Text to text compression

Text to text compression

Post by Maldwyn G.T. Morri » Wed, 13 Nov 1996 04:00:00



I want to compress an ascii text file, but would like the output to be
another ascii text file.

Is there an algorithm to do this that beats simply compressing and
uuencoding ?

Thanks, Maldwyn.

 
 
 

Text to text compression

Post by Walter Robers » Wed, 13 Nov 1996 04:00:00




:I want to compress an ascii text file, but would like the output to be
:another ascii text file.
:Is there an algorithm to do this that beats simply compressing and
:uuencoding ?

Of course there is. uuencoding only uses a range of 64 characters per
position. Even just using an encoding algorithm that packed more densely
would be better.

There is no particular reason that a compression algorithm needs to
output into base 256 (a binary file), or indeed into a base that is
a power of 2. Arithmetic encoding in particular might be more
efficient with base 256, but works fine with other bases such as base
95 (the number of printable characters in ASCII.)

 
 
 

Text to text compression

Post by Gordon Swo » Wed, 13 Nov 1996 04:00:00



Quote:>I want to compress an ascii text file, but would like the output to be
>another ascii text file.

>Is there an algorithm to do this that beats simply compressing and
>uuencoding ?

PGP with the "-c" option will compress your ascii file before
encrypting it with IDEA encryption. The encrypted ascii file will be
approximately 30% larger than an encrypted binary of the same source
file, but the compression more than compensates.

For example, for a text file containing the complete King James Bible:

uncompressed ascii          = 4,844KB
PGP compressed (ascii)    = 2,116KB
PGP compressed (binary) = 1,539KB
Zip compressed (binary)    = 1,394KB

The result of PGP compression is of course unreadable (it's encrypted)
but it can be mailed through normal e-mail channels. MIME and UUENCODE
also compress files to ascii, though I don't know the compression
ratios.

Hope this helps.

_________________________________

 
 
 

Text to text compression

Post by bme.. » Thu, 14 Nov 1996 04:00:00



>There is no particular reason that a compression algorithm needs to
>output into base 256 (a binary file), or indeed into a base that is
>a power of 2. Arithmetic encoding in particular might be more
>efficient with base 256, but works fine with other bases such as base
>95 (the number of printable characters in ASCII.)

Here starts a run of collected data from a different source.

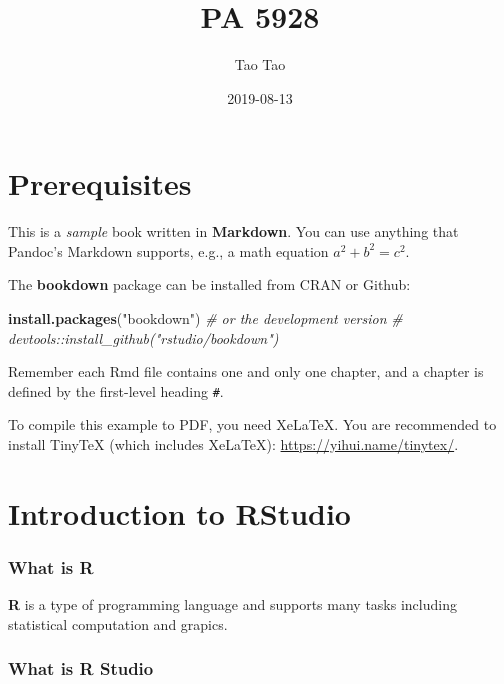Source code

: \documentclass[]{book}
\title{PA 5928}
\author{Tao Tao}
\date{2019-08-13}
\newenvironment{Shaded}{\begin{snugshade}}{\end{snugshade}}
\newcommand{\CommentTok}[1]{\textcolor[rgb]{0.56,0.35,0.01}{\textit{#1}}}
\newcommand{\KeywordTok}[1]{\textcolor[rgb]{0.13,0.29,0.53}{\textbf{#1}}}
\newcommand{\NormalTok}[1]{#1}
\newcommand{\StringTok}[1]{\textcolor[rgb]{0.31,0.60,0.02}{#1}}
\begin{document}
\maketitle

{
\setcounter{tocdepth}{1}
\tableofcontents
}
\hypertarget{prerequisites}{%
\chapter{Prerequisites}\label{prerequisites}}

This is a \emph{sample} book written in \textbf{Markdown}. You can use anything that Pandoc's Markdown supports, e.g., a math equation \(a^2 + b^2 = c^2\).

The \textbf{bookdown} package can be installed from CRAN or Github:

\begin{Shaded}
\begin{Highlighting}[]
\KeywordTok{install.packages}\NormalTok{(}\StringTok{"bookdown"}\NormalTok{)}
\CommentTok{# or the development version}
\CommentTok{# devtools::install_github("rstudio/bookdown")}
\end{Highlighting}
\end{Shaded}

Remember each Rmd file contains one and only one chapter, and a chapter is defined by the first-level heading \texttt{\#}.

To compile this example to PDF, you need XeLaTeX. You are recommended to install TinyTeX (which includes XeLaTeX): \url{https://yihui.name/tinytex/}.

\hypertarget{introduction-to-rstudio}{%
\chapter{Introduction to RStudio}\label{introduction-to-rstudio}}

\hypertarget{what-is-r}{%
\subsection{What is R}\label{what-is-r}}

\textbf{R} is a type of programming language and supports many tasks including statistical computation and grapics.

\hypertarget{what-is-r-studio}{%
\subsection{What is R Studio}\label{what-is-r-studio}}
\end{document}
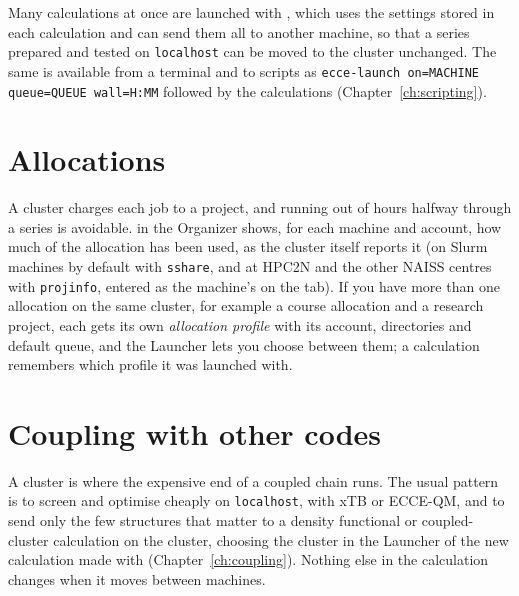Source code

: Many calculations at once are launched with , which uses the settings stored in each calculation and can send them all to another machine, so that a series prepared and tested on \texttt{localhost} can be moved to the cluster unchanged. The same is available from a terminal and to scripts as \texttt{ecce-launch on=MACHINE queue=QUEUE wall=H:MM} followed by the calculations (Chapter~\ref{ch:scripting}).

\section{Allocations}
A cluster charges each job to a project, and running out of hours halfway through a series is avoidable.  in the Organizer shows, for each machine and account, how much of the allocation has been used, as the cluster itself reports it (on Slurm machines by default with \texttt{sshare}, and at HPC2N and the other NAISS centres with \texttt{projinfo}, entered as the machine's  on the  tab). If you have more than one allocation on the same cluster, for example a course allocation and a research project, each gets its own \emph{allocation profile} with its account, directories and default queue, and the Launcher lets you choose between them; a calculation remembers which profile it was launched with.

\section{Coupling with other codes}
A cluster is where the expensive end of a coupled chain runs. The usual pattern is to screen and optimise cheaply on \texttt{localhost}, with xTB or ECCE-QM, and to send only the few structures that matter to a density functional or coupled-cluster calculation on the cluster, choosing the cluster in the Launcher of the new calculation made with  (Chapter~\ref{ch:coupling}). Nothing else in the calculation changes when it moves between machines.

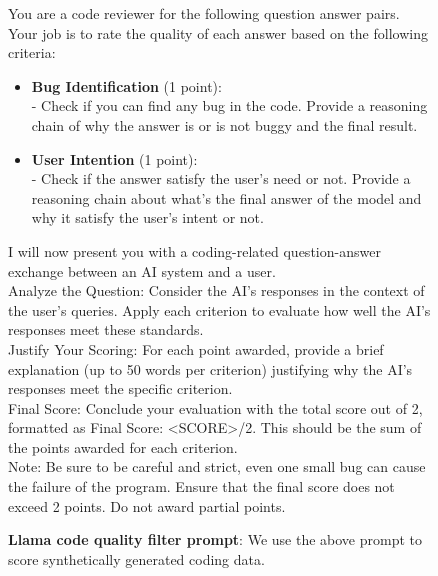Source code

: \begin{figure}
  

\begin{framed}

You are a code reviewer for the following question answer pairs. Your job is to rate the quality of each answer based on the following criteria: \\

\begin{itemize}
\item \textbf{Bug Identification} (1 point): \\
    - Check if you can find any bug in the code. Provide a reasoning chain of why the answer is or is not buggy and the final result. \\

\item \textbf{User Intention} (1 point): \\
    - Check if the answer satisfy the user's need or not. Provide a reasoning chain about what's the final answer of the model and why it satisfy the user's intent or not. \\
    
\end{itemize} 

I will now present you with a coding-related question-answer exchange between an AI system and a user. \\

Analyze the Question: Consider the AI's responses in the context of the user's queries. Apply each criterion to evaluate how well the AI's responses meet these standards. \\

Justify Your Scoring: For each point awarded, provide a brief explanation (up to 50 words per criterion) justifying why the AI's responses meet the specific criterion. \\
        
Final Score: Conclude your evaluation with the total score out of 2, formatted as Final Score: <SCORE>/2. This should be the sum of the points awarded for each criterion. \\

Note: Be sure to be careful and strict, even one small bug can cause the failure of the program. Ensure that the final score does not exceed 2 points. Do not award partial points.

\end{framed}

  \caption{\textbf{Llama code quality filter prompt}: We use the above prompt to score synthetically generated coding data.}
  \label{fig:llama_quality_coding_prompt}
\end{figure}



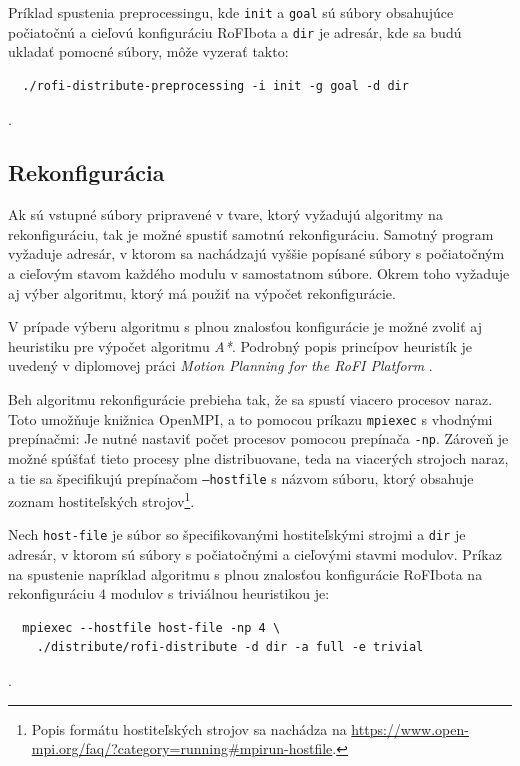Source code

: \documentclass[
  printed, %
  oneside, %
  notable,   %
  nolof,     %
  nolot,     %
]{fithesis3}
\begin{document}
Príklad spustenia preprocessingu, kde \texttt{init} a \texttt{goal} sú súbory obsahujúce počiatočnú a cieľovú konfiguráciu RoFIbota a \texttt{dir} je adresár, kde sa budú ukladať pomocné súbory, môže vyzerať takto:

\begin{verbatim}
  ./rofi-distribute-preprocessing -i init -g goal -d dir
\end{verbatim}.

\subsection{Rekonfigurácia}
Ak sú vstupné súbory pripravené v tvare, ktorý vyžadujú algoritmy na rekonfiguráciu, tak je možné spustiť samotnú rekonfiguráciu. Samotný program vyžaduje adresár, v ktorom sa nachádzajú vyššie popísané súbory s počiatočným a cieľovým stavom každého modulu v samostatnom súbore. Okrem toho vyžaduje aj výber algoritmu, ktorý má použiť na výpočet rekonfigurácie. 

V prípade výberu algoritmu s plnou znalosťou konfigurácie je možné zvoliť aj heuristiku pre výpočet algoritmu \textit{A*}. Podrobný popis princípov heuristík je uvedený v diplomovej práci \textit{Motion Planning for the RoFI Platform} \cite{vozarovaMasterThesis}. 

Beh algoritmu rekonfigurácie prebieha tak, že sa spustí viacero procesov naraz. Toto umožňuje knižnica OpenMPI, a to pomocou príkazu \texttt{mpiexec} s vhodnými prepínačmi: Je nutné nastaviť počet procesov pomocou prepínača \texttt{-np}. Zároveň je možné spúšťať tieto procesy plne distribuovane, teda na viacerých strojoch naraz, a tie sa špecifikujú prepínačom \texttt{--hostfile} s názvom súboru, ktorý obsahuje zoznam hostiteľských strojov\footnote{Popis formátu hostiteľských strojov sa nachádza na \url{https://www.open-mpi.org/faq/?category=running\#mpirun-hostfile}.}. 

Nech \texttt{host-file} je súbor so špecifikovanými hostiteľskými strojmi a \texttt{dir} je adresár, v ktorom sú súbory s počiatočnými a cieľovými stavmi modulov. Príkaz na spustenie napríklad algoritmu s plnou znalosťou konfigurácie RoFIbota na rekonfiguráciu $4$ modulov s triviálnou heuristikou je: 
\begin{verbatim}
  mpiexec --hostfile host-file -np 4 \
    ./distribute/rofi-distribute -d dir -a full -e trivial
\end{verbatim}.
\end{document}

You _really_ think so? In theory, of course, but try implementing it,
and all sorts of ugly things crop up. I know --- I implemented AC
with residue number systems in '94, and when your base is not a power
of two, there is LOTS of trouble ;-)

Bernie
--
============================================================================
"How does Windows work?"
  Mike Battersby, BCS (Hon), System administrator at Deakin Uni, while trying
  to handle Netscape/Windows during a meeting of the Linux Users of Victoria

 
 
 

Text to text compression

Post by Maldwyn G.T. Morri » Thu, 14 Nov 1996 04:00:00



> > ...
> > Is there an algorithm to do this that beats simply compressing and
> > uuencoding ?

> Of course there is...
> ...

WELL WHAT IS IT THEN ??!!
( I had hoped my question kind of implied this, but there you go...)

Maldwyn.

 
 
 

Text to text compression

Post by Leonid A. Broukh » Thu, 14 Nov 1996 04:00:00




>>There is no particular reason that a compression algorithm needs to
>>output into base 256 (a binary file), or indeed into a base that is
>>a power of 2. Arithmetic encoding in particular might be more
>>efficient with base 256, but works fine with other bases such as base
>>95 (the number of printable characters in ASCII.)
>You _really_ think so? In theory, of course, but try implementing it,
>and all sorts of ugly things crop up. I know --- I implemented AC
>with residue number systems in '94, and when your base is not a power
>of two, there is LOTS of trouble ;-)

To encode into base 95 is to decode the bitstream using a uniform model
with 95 characters, isn't it? The only ugly thing that crops up is
how to encode the end of the bitstream.

        Leo

 
 
 

Text to text compression

Post by bme.. » Fri, 15 Nov 1996 04:00:00




>>You _really_ think so? In theory, of course, but try implementing it,
>>and all sorts of ugly things crop up. I know --- I implemented AC
>>with residue number systems in '94, and when your base is not a power
>>of two, there is LOTS of trouble ;-)
>To encode into base 95 is to decode the bitstream using a uniform model
>with 95 characters, isn't it? The only ugly thing that crops up is
>how to encode the end of the bitstream.

Yes, yes, yes --- I am sorry! I was tired (and had had a shocker of a day,
anyway), and mixed up the internal workings of the AC and the output
alphabet. Of course, as long as they use the same number base, you are
fine --- but implementing a base-2 output AC with something other than
base-2 for the internal workings, _that's_ trouble.

Sorry for the confusion,

   Bernie

--
============================================================================
"How does Windows work?"
  Mike Battersby, BCS (Hon), System administrator at Deakin Uni, while trying
  to handle Netscape/Windows during a meeting of the Linux Users of Victoria

 
 
 

1. Text to Text compression

Hi,

Does anyone know of any Text to Text compression utilities or algorithm?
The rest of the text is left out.